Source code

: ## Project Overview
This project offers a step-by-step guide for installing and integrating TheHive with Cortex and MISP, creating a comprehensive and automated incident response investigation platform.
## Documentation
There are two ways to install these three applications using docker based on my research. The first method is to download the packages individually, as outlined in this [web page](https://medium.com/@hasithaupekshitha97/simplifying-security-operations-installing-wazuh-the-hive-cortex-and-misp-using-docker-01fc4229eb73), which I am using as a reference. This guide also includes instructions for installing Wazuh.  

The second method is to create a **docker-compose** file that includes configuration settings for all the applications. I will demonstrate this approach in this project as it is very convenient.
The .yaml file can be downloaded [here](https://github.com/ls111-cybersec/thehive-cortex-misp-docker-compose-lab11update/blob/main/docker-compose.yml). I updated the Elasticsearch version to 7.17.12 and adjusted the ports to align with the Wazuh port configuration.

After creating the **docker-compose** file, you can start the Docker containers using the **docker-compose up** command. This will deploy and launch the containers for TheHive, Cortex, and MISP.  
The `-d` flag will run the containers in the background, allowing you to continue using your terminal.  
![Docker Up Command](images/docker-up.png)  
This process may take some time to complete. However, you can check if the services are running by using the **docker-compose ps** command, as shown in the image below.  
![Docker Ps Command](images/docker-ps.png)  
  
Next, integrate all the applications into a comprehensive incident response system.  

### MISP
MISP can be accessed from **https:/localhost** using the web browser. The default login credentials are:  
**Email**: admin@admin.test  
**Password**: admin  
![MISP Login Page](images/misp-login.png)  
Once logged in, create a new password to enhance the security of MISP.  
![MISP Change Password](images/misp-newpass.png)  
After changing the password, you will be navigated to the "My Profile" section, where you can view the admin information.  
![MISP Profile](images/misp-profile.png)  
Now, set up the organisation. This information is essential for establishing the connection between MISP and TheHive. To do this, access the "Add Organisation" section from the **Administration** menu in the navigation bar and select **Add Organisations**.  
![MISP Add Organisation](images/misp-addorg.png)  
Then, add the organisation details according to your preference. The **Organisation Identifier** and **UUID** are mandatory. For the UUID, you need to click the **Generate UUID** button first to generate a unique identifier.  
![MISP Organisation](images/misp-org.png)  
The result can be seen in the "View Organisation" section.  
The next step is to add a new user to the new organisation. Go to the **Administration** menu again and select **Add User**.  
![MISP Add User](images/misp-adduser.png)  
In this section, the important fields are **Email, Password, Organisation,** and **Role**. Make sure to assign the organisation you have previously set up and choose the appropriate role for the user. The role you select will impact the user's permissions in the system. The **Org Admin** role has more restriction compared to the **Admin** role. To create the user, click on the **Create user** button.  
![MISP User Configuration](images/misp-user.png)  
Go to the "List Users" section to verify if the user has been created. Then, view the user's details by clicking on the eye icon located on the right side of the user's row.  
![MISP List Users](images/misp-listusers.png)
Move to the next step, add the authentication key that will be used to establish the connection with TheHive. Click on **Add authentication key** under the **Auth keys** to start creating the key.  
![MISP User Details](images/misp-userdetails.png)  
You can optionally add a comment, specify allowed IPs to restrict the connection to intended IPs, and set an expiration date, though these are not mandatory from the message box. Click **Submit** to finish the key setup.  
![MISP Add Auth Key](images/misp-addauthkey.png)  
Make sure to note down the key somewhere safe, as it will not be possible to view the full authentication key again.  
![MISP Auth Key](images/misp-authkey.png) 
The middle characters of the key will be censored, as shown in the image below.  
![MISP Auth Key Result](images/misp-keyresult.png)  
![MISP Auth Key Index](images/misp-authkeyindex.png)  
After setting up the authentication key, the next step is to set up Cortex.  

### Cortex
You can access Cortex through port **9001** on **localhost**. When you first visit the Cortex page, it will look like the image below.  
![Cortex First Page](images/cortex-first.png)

------------------------------------------------------------

TASK REQUIREMENTS:
Can you reproduce all the material exactly?

TASK ANSWER:
Source code

: ## Project Overview
This project offers a step-by-step guide for installing and integrating TheHive with Cortex and MISP, creating a comprehensive and automated incident response investigation platform.
## Documentation
There are two ways to install these three applications using docker based on my research. The first method is to download the packages individually, as outlined in this [web page](https://medium.com/@hasithaupekshitha97/simplifying-security-operations-installing-wazuh-the-hive-cortex-and-misp-using-docker-01fc4229eb73), which I am using as a reference. This guide also includes instructions for installing Wazuh.  

The second method is to create a **docker-compose** file that includes configuration settings for all the applications. I will demonstrate this approach in this project as it is very convenient.
The .yaml file can be downloaded [here](https://github.com/ls111-cybersec/thehive-cortex-misp-docker-compose-lab11update/blob/main/docker-compose.yml). I updated the Elasticsearch version to 7.17.12 and adjusted the ports to align with the Wazuh port configuration.

After creating the **docker-compose** file, you can start the Docker containers using the **docker-compose up** command. This will deploy and launch the containers for TheHive, Cortex, and MISP.  
The `-d` flag will run the containers in the background, allowing you to continue using your terminal.  
![Docker Up Command](images/docker-up.png)  
This process may take some time to complete. However, you can check if the services are running by using the **docker-compose ps** command, as shown in the image below.  
![Docker Ps Command](images/docker-ps.png)  
  
Next, integrate all the applications into a comprehensive incident response system.  

### MISP
MISP can be accessed from **https:/localhost** using the web browser. The default login credentials are:  
**Email**: admin@admin.test  
**Password**: admin  
![MISP Login Page](images/misp-login.png)  
Once logged in, create a new password to enhance the security of MISP.  
![MISP Change Password](images/misp-newpass.png)  
After changing the password, you will be navigated to the "My Profile" section, where you can view the admin information.  
![MISP Profile](images/misp-profile.png)  
Now, set up the organisation. This information is essential for establishing the connection between MISP and TheHive. To do this, access the "Add Organisation" section from the **Administration** menu in the navigation bar and select **Add Organisations**.  
![MISP Add Organisation](images/misp-addorg.png)  
Then, add the organisation details according to your preference. The **Organisation Identifier** and **UUID** are mandatory. For the UUID, you need to click the **Generate UUID** button first to generate a unique identifier.  
![MISP Organisation](images/misp-org.png)  
The result can be seen in the "View Organisation" section.  
The next step is to add a new user to the new organisation. Go to the **Administration** menu again and select **Add User**.  
![MISP Add User](images/misp-adduser.png)  
In this section, the important fields are **Email, Password, Organisation,** and **Role**. Make sure to assign the organisation you have previously set up and choose the appropriate role for the user. The role you select will impact the user's permissions in the system. The **Org Admin** role has more restriction compared to the **Admin** role. To create the user, click on the **Create user** button.  
![MISP User Configuration](images/misp-user.png)  
Go to the "List Users" section to verify if the user has been created. Then, view the user's details by clicking on the eye icon located on the right side of the user's row.  
![MISP List Users](images/misp-listusers.png)
Move to the next step, add the authentication key that will be used to establish the connection with TheHive. Click on **Add authentication key** under the **Auth keys** to start creating the key.  
![MISP User Details](images/misp-userdetails.png)  
You can optionally add a comment, specify allowed IPs to restrict the connection to intended IPs, and set an expiration date, though these are not mandatory from the message box. Click **Submit** to finish the key setup.  
![MISP Add Auth Key](images/misp-addauthkey.png)  
Make sure to note down the key somewhere safe, as it will not be possible to view the full authentication key again.  
![MISP Auth Key](images/misp-authkey.png) 
The middle characters of the key will be censored, as shown in the image below.  
![MISP Auth Key Result](images/misp-keyresult.png)  
![MISP Auth Key Index](images/misp-authkeyindex.png)  
After setting up the authentication key, the next step is to set up Cortex.  

### Cortex
You can access Cortex through port **9001** on **localhost**. When you first visit the Cortex page, it will look like the image below.  
![Cortex First Page](images/cortex-first.png)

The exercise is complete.